EXERCISE OBJECTIVE:
Give again exactly the lines that run from the start of the records to the line holding "Note: This is", both ends counted. Do not include the pictures.

== Segment start ==

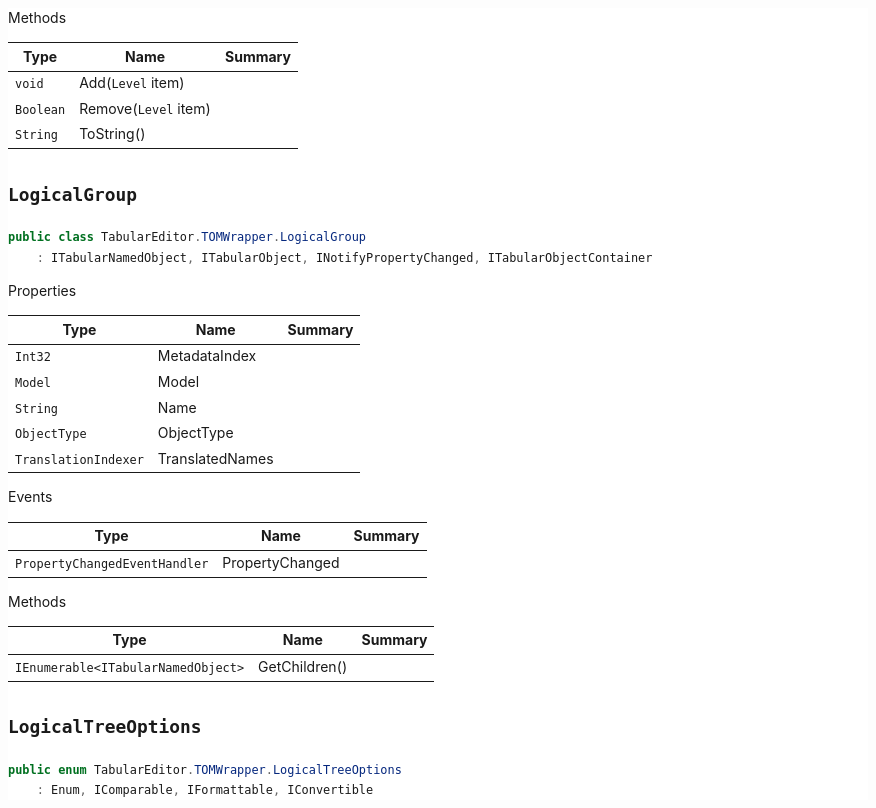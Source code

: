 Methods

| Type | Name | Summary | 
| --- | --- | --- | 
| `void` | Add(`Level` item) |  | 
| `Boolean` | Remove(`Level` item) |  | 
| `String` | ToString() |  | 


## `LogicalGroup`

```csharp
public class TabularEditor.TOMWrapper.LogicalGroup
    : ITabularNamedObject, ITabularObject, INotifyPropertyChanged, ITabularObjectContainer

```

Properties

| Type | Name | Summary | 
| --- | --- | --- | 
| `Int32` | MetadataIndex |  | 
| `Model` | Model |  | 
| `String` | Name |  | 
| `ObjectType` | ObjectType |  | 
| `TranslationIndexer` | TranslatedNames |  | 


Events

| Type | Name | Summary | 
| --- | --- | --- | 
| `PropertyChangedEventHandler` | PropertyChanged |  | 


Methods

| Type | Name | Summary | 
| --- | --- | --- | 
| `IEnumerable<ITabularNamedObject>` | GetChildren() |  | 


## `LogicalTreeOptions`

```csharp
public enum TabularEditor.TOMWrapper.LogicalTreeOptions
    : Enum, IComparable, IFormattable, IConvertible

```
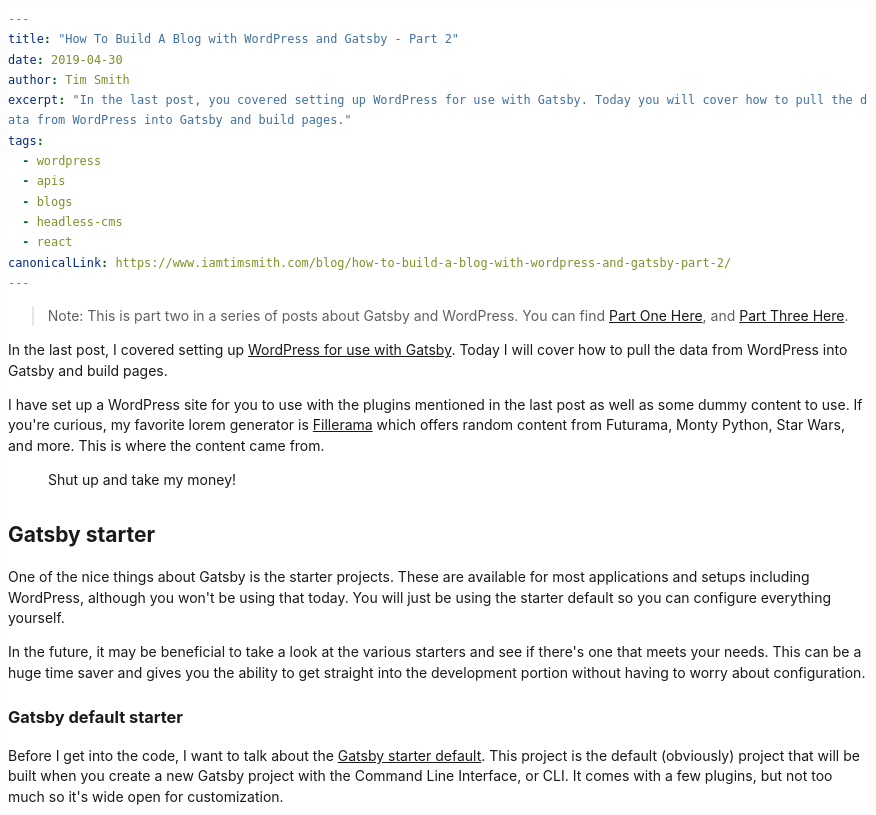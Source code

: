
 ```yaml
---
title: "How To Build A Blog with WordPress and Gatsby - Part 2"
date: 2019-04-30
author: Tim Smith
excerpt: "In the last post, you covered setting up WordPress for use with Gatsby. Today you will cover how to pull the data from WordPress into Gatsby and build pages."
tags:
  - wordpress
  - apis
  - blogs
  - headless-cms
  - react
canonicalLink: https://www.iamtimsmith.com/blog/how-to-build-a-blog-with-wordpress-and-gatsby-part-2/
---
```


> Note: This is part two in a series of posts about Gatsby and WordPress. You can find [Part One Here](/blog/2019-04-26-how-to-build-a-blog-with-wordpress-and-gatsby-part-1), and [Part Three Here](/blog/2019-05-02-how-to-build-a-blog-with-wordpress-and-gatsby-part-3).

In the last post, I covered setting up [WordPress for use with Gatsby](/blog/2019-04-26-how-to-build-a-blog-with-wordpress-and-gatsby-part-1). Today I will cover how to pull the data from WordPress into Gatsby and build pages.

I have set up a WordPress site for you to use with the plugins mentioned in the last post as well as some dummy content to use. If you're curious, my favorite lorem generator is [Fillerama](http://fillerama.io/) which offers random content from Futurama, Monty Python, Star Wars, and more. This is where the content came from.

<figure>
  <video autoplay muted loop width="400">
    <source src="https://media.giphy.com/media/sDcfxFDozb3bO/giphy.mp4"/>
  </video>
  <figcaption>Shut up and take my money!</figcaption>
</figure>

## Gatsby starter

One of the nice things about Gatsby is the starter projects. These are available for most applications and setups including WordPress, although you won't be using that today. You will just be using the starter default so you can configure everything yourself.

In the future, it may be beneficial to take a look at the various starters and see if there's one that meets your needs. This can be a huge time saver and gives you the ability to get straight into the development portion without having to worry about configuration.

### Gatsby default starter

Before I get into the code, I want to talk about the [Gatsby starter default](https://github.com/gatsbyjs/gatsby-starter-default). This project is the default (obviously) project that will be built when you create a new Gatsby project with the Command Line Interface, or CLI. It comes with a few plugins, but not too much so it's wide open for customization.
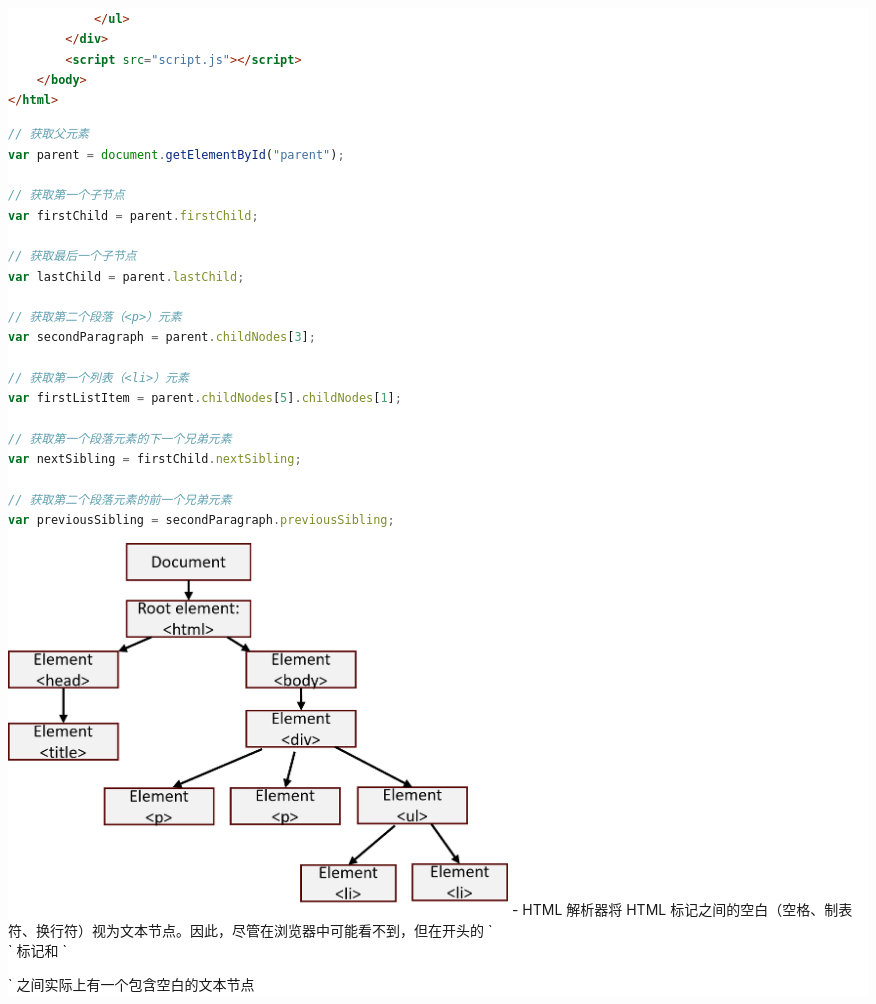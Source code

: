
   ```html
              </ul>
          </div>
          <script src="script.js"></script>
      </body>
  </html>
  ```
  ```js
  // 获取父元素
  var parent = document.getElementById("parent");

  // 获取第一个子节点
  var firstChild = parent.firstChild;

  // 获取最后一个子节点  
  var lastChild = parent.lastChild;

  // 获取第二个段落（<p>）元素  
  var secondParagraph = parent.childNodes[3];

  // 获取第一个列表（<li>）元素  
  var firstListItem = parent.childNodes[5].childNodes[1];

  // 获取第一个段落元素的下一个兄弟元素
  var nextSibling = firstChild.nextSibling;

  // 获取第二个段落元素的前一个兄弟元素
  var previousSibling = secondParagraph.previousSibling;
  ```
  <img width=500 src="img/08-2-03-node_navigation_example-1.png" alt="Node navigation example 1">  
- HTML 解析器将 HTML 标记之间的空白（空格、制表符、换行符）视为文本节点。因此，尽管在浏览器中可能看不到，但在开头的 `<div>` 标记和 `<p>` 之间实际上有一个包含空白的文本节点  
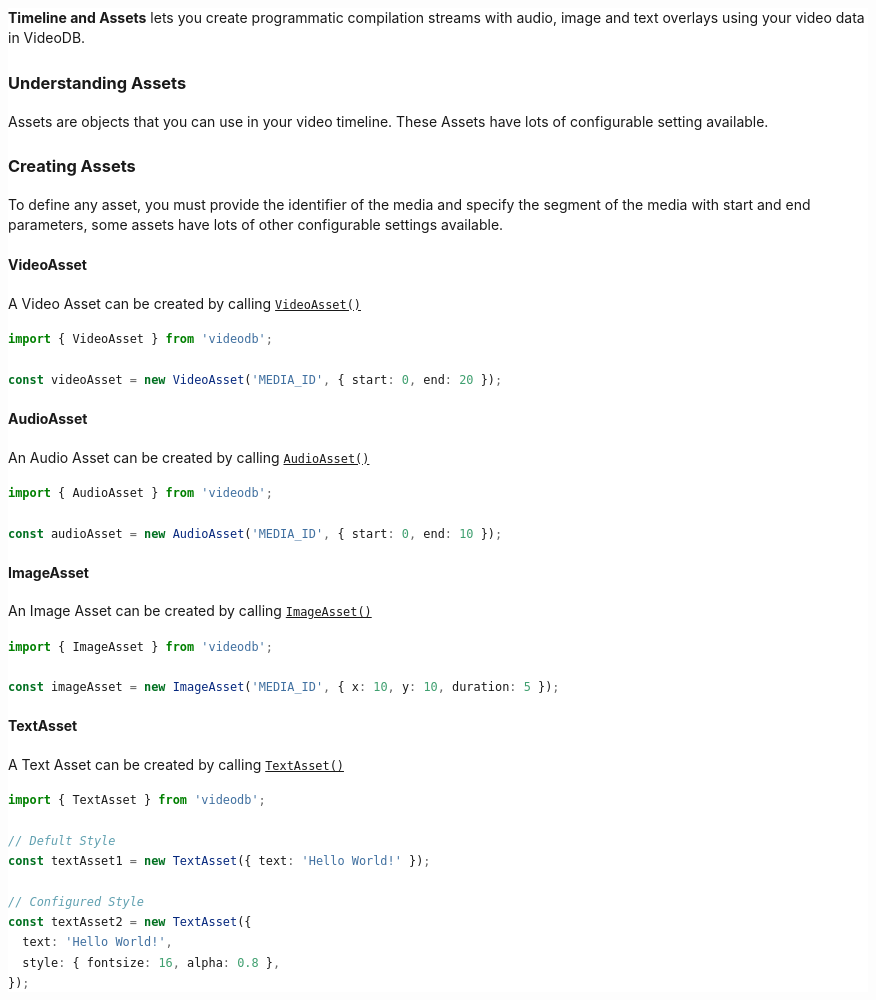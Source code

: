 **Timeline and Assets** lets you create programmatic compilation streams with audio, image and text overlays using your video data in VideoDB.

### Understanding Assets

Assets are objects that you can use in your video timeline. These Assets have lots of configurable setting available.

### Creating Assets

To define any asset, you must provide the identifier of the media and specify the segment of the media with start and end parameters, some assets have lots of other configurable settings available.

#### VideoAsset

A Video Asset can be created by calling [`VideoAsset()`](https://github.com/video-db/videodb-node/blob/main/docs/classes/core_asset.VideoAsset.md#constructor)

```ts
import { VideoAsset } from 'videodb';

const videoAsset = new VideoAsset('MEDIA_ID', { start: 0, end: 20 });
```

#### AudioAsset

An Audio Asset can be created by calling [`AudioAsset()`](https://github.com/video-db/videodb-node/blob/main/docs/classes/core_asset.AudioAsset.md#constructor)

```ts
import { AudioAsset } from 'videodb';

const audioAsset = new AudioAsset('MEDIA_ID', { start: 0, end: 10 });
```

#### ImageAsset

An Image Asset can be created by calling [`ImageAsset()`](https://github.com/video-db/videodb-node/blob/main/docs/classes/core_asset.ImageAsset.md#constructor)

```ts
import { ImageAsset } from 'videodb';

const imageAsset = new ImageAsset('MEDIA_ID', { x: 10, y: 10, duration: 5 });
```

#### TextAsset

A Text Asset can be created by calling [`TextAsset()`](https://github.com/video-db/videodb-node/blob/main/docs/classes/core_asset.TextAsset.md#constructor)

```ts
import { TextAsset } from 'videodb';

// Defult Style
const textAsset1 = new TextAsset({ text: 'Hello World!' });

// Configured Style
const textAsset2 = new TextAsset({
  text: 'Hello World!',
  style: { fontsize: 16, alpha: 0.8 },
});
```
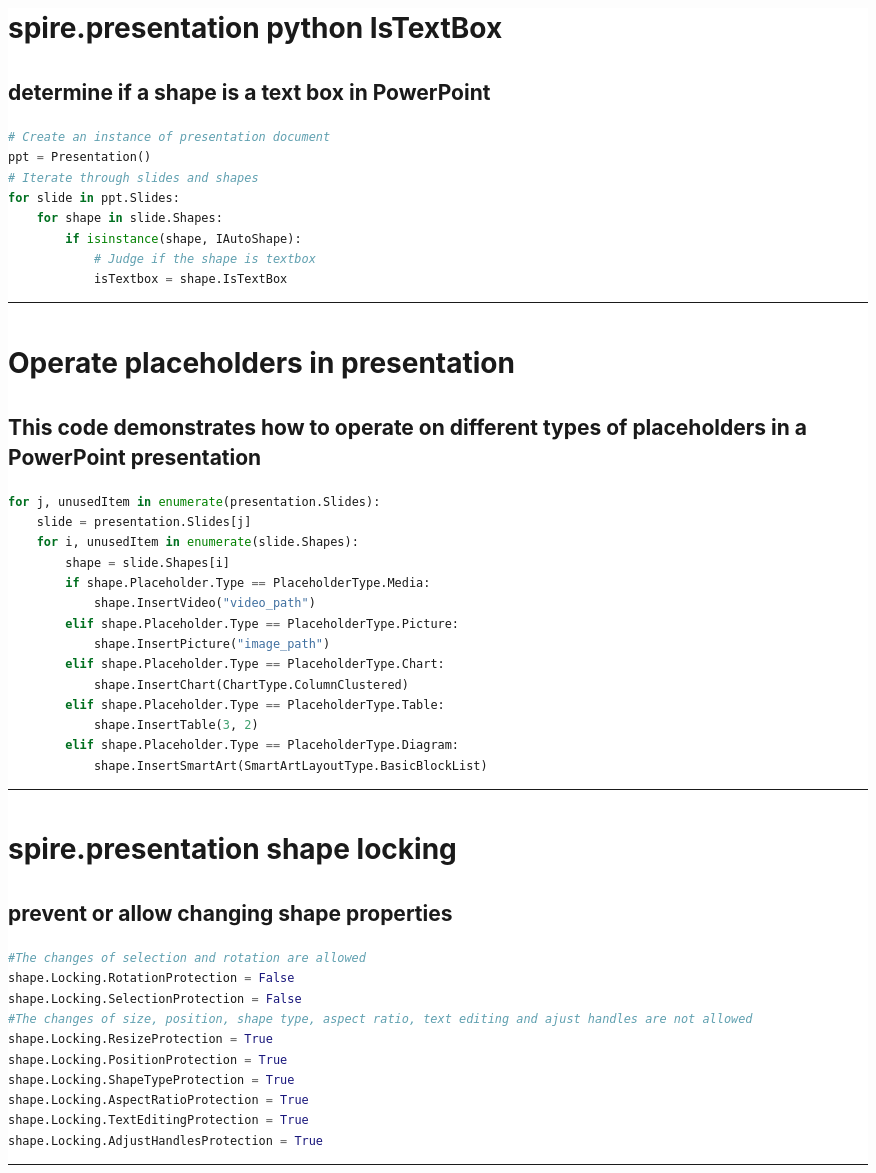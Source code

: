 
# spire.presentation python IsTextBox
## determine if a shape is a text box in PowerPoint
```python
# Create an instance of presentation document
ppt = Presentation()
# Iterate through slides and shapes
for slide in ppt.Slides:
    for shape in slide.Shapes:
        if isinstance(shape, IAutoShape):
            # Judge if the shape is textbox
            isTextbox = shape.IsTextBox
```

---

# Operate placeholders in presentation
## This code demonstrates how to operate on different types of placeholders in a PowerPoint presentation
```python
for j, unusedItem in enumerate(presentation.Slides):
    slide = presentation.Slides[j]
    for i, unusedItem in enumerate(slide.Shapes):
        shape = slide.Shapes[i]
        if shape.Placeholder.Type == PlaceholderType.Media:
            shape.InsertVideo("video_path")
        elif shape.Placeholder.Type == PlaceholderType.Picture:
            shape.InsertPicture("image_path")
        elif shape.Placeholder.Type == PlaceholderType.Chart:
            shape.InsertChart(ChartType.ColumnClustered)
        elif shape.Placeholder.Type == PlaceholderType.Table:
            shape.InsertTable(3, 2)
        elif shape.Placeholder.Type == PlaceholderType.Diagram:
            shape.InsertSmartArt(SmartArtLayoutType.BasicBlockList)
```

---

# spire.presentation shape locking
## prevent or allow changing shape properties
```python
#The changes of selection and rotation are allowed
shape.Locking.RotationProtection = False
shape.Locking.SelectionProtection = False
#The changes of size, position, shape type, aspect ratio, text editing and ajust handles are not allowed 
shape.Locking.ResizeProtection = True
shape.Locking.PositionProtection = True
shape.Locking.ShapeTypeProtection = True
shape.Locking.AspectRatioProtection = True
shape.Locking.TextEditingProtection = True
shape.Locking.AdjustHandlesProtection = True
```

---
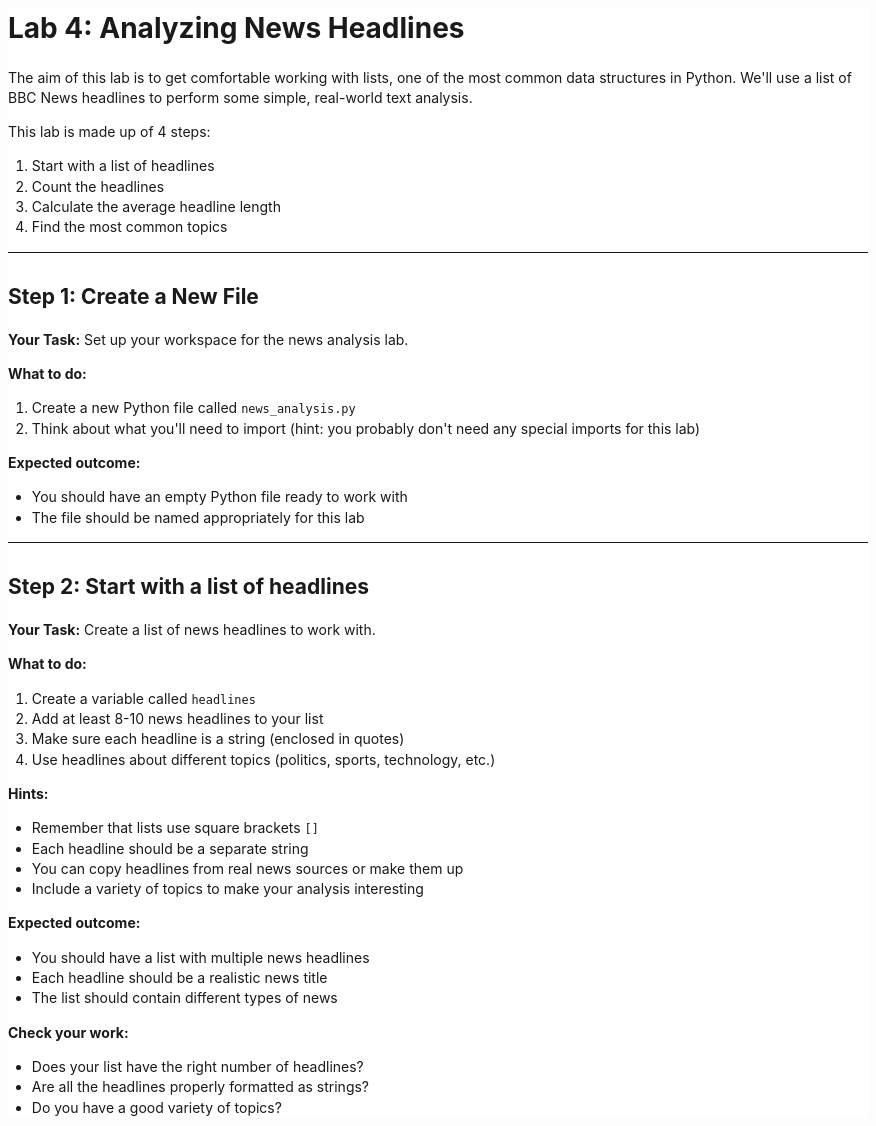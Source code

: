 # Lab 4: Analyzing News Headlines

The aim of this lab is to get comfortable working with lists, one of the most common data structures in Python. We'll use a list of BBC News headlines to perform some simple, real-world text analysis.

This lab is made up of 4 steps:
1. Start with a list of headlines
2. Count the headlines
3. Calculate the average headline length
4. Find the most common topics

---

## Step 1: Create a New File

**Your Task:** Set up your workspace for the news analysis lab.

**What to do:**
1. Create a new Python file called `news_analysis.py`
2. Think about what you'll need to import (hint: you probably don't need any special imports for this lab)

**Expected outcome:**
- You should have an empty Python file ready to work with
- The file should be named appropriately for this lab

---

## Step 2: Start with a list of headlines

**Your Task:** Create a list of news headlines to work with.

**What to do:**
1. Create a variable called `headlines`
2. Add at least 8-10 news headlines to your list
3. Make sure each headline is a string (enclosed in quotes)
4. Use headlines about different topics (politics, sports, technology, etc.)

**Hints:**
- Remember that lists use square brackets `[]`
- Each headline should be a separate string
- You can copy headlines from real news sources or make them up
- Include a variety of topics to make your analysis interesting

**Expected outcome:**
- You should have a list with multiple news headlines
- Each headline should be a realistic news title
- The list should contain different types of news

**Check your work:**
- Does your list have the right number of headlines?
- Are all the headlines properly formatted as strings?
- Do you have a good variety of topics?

== Segment end ==

RESULT FOR THIS EXERCISE:
Source code

: Methods

| Type | Name | Summary | 
| --- | --- | --- | 
| `void` | Add(`Level` item) |  | 
| `Boolean` | Remove(`Level` item) |  | 
| `String` | ToString() |  | 


## `LogicalGroup`

```csharp
public class TabularEditor.TOMWrapper.LogicalGroup
    : ITabularNamedObject, ITabularObject, INotifyPropertyChanged, ITabularObjectContainer

```

Properties

| Type | Name | Summary | 
| --- | --- | --- | 
| `Int32` | MetadataIndex |  | 
| `Model` | Model |  | 
| `String` | Name |  | 
| `ObjectType` | ObjectType |  | 
| `TranslationIndexer` | TranslatedNames |  | 


Events

| Type | Name | Summary | 
| --- | --- | --- | 
| `PropertyChangedEventHandler` | PropertyChanged |  | 


Methods

| Type | Name | Summary | 
| --- | --- | --- | 
| `IEnumerable<ITabularNamedObject>` | GetChildren() |  | 


## `LogicalTreeOptions`

```csharp
public enum TabularEditor.TOMWrapper.LogicalTreeOptions
    : Enum, IComparable, IFormattable, IConvertible

```
Source code

:
 ```yaml
---
title: "How To Build A Blog with WordPress and Gatsby - Part 2"
date: 2019-04-30
author: Tim Smith
excerpt: "In the last post, you covered setting up WordPress for use with Gatsby. Today you will cover how to pull the data from WordPress into Gatsby and build pages."
tags:
  - wordpress
  - apis
  - blogs
  - headless-cms
  - react
canonicalLink: https://www.iamtimsmith.com/blog/how-to-build-a-blog-with-wordpress-and-gatsby-part-2/
---
```


> Note: This is part two in a series of posts about Gatsby and WordPress. You can find [Part One Here](/blog/2019-04-26-how-to-build-a-blog-with-wordpress-and-gatsby-part-1), and [Part Three Here](/blog/2019-05-02-how-to-build-a-blog-with-wordpress-and-gatsby-part-3).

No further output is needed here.